2) If you call someone sheltered because you fear being misunderstood and judged by the other person, you are also being just as judging and misunderstanding as you expect them to be. How do you know someone will misunderstand you if you don't give them a chance? You don't. I'm not trying to undermine anyone's experiences or create a scale of a "hard life." But the point I'm making is just that: you can't make a scale of who has had a worse life. How are your problems and past so bad that others will not understand? Do you think you have had it worse than anyone else? That because they look like they've had a good life, they can't have experienced all of the hurt and negativity that you have? If you committed sin, do you think it was so bad that even Christ can't atone for it? How are you the exception to the compassionate rule?

10:51 PM  
Blogger Sara said...

Oh -- one more thing. I thought someone would say that Jesus DID drink, and I'd like to point out, here, that it's debatable.

There are a few Hebrew words that mean "wine," one of which is purely fresh juice, unfermented. The same is true in Greek.
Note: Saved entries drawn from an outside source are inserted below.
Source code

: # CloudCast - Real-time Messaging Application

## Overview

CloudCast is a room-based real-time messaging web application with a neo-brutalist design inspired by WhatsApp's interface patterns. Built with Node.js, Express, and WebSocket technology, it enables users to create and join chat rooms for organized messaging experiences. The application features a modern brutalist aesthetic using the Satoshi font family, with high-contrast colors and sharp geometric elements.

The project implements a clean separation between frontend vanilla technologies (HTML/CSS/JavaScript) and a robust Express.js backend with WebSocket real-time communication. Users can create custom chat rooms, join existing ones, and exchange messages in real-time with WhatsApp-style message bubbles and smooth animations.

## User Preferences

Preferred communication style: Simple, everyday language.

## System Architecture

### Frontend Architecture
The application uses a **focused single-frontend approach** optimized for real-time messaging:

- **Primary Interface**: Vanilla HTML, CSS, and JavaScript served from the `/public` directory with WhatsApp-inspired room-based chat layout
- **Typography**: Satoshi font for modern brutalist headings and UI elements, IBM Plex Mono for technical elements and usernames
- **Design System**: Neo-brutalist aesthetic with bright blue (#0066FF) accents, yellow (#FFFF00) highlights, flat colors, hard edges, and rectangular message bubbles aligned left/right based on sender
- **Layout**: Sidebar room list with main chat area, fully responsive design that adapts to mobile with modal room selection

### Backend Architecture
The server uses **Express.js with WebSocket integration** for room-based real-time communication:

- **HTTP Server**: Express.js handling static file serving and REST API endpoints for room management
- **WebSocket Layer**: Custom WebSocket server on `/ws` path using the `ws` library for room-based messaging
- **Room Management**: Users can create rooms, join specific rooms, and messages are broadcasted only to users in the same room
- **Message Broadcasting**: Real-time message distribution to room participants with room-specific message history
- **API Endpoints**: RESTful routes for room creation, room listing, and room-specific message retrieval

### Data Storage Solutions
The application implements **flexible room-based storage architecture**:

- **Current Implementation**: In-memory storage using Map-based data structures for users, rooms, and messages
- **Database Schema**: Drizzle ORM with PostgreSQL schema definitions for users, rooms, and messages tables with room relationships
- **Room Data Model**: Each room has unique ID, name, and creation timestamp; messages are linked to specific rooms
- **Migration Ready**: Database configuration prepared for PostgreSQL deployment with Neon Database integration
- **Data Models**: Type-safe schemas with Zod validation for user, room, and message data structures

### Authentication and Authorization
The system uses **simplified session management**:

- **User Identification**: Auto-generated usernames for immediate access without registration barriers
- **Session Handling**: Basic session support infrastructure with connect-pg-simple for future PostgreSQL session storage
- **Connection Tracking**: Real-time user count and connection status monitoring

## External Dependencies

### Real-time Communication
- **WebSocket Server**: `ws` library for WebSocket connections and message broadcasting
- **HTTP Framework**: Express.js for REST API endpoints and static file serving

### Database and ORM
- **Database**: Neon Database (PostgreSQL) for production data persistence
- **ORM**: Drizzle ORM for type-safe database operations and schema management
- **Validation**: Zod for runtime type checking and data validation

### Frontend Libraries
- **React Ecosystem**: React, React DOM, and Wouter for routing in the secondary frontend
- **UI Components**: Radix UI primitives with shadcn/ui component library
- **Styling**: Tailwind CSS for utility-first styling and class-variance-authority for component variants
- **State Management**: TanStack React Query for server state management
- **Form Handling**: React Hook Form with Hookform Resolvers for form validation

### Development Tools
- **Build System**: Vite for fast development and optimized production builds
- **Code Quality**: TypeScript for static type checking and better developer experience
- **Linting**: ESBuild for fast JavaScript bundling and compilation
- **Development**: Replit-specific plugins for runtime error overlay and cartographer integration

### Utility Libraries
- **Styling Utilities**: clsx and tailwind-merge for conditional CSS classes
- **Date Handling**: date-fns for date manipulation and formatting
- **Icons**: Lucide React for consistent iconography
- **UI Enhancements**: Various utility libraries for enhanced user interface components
There are more words than one for wine . . .

11:07 PM  
Blogger brian said...

As far as what's sheltered, what's not, I know what you're referring to, and yeah, it's just as dismissive to call someone sheltered as to shun them for any other difference or behavior.

I think there's real value in what Lauren and Yvonne mention about how we choose what experiences (and what people) will be part of our lives, and that I don't have to choose your set of experiences to lead a full life. If I don't want to see violent movies that other people like, that's really okay. If my friend decides he doesn't drink, ain't nobody's business if he don't. We're all functioning adults here, if we decide something's not for us, everybody else can step off. I'm not talking about being willfully ignorant, but the things we decide to pass on experiencing.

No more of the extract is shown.